Using parallel execution for the SELECT portion of an INSERT INTO ... SELECT
query can improve AlloyDB for PostgreSQL query performance, especially
for partitioned tables and complex queries.
By parallelizing the SELECT subplan, the database uses multiple worker
processes to retrieve data. The database then inserts the retrieved data into
the target table. This division of labor can lead to database performance
improvements.
How parallel query plans work in PostgreSQL
In PostgreSQL, the query optimizer can create a parallel plan for an entire
query or part of a query. When a parallel plan is generated, it adds a Gather
or Gather Merge node to the top of the plan.

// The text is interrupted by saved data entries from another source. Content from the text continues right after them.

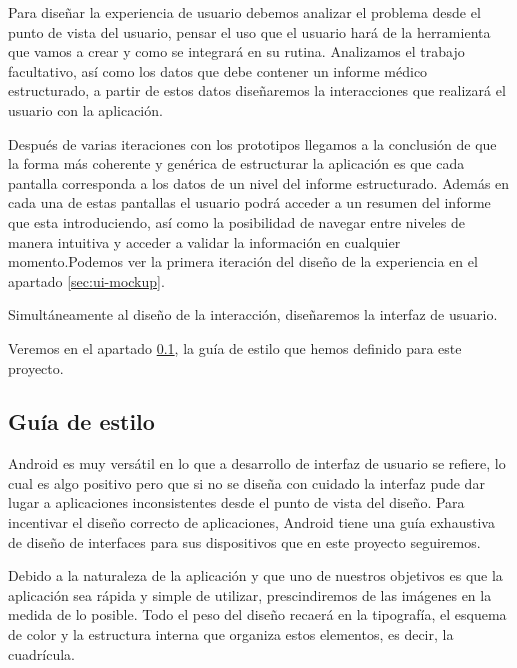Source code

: Para diseñar la experiencia de usuario debemos analizar el problema desde el punto de vista del usuario, pensar el uso que el usuario hará de la herramienta que vamos a crear y como se integrará en su rutina. Analizamos el trabajo facultativo, así como los datos que debe contener un informe médico estructurado, a partir de estos datos diseñaremos la interacciones que realizará el usuario con la aplicación.\par
Después de varias iteraciones con los prototipos llegamos a la conclusión de que la forma más coherente y genérica de estructurar la aplicación es que cada pantalla corresponda a los datos de un nivel del informe estructurado. Además en cada una de estas pantallas el usuario podrá acceder a un resumen del informe que esta introduciendo, así como la posibilidad de navegar entre niveles de manera intuitiva y acceder a validar la información en cualquier momento.Podemos ver la primera iteración del diseño de la experiencia en el apartado \ref{sec:ui-mockup}.\medskip\par

Simultáneamente al diseño de la interacción, diseñaremos la interfaz de usuario.\par
Veremos en el apartado \ref{sec:estilo}, la guía de estilo que hemos definido para este proyecto.\par

\subsection{Guía de estilo}\label{sec:estilo}

Android es muy versátil en lo que a desarrollo de interfaz de usuario se refiere, lo cual es algo positivo pero que si no se diseña con cuidado la interfaz pude dar lugar a aplicaciones inconsistentes desde el punto de vista del diseño. Para incentivar el diseño correcto de aplicaciones, Android tiene una guía exhaustiva de diseño de interfaces para sus dispositivos \cite{android:design} que en este proyecto seguiremos. \par

Debido a la naturaleza de la aplicación y que uno de nuestros objetivos es que la aplicación sea rápida y simple de utilizar, prescindiremos de las imágenes en la medida de lo posible. Todo el peso del diseño recaerá en la tipografía, el esquema de color y la estructura interna que organiza estos elementos, es decir, la cuadrícula.\par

This node coordinates multiple parallel worker processes. Each worker executes a
part of the task, for example, scanning a portion of a table. The Gather node
then collects the results from all workers and passes them on to the next stage
of the query, or back to the client.
For example, the following query plan shows a Gather node that plans to use
five worker processes for a parallel sequential scan on table t1.
EXPLAIN SELECT * FROM t1;
QUERY PLAN
-------------------------------------------------------------
Gather (cost=0.00..143359.76 rows=9999878 width=60)
Workers Planned: 5
-> Parallel Seq Scan on t1 (cost=0.00..143359.76 rows=1999976 width=60)
(3 rows)
Parallel execution for INSERT...SELECT statements
AlloyDB improves INSERT INTO ... SELECT performance by using
multiple worker processes to parallelize the SELECT statement.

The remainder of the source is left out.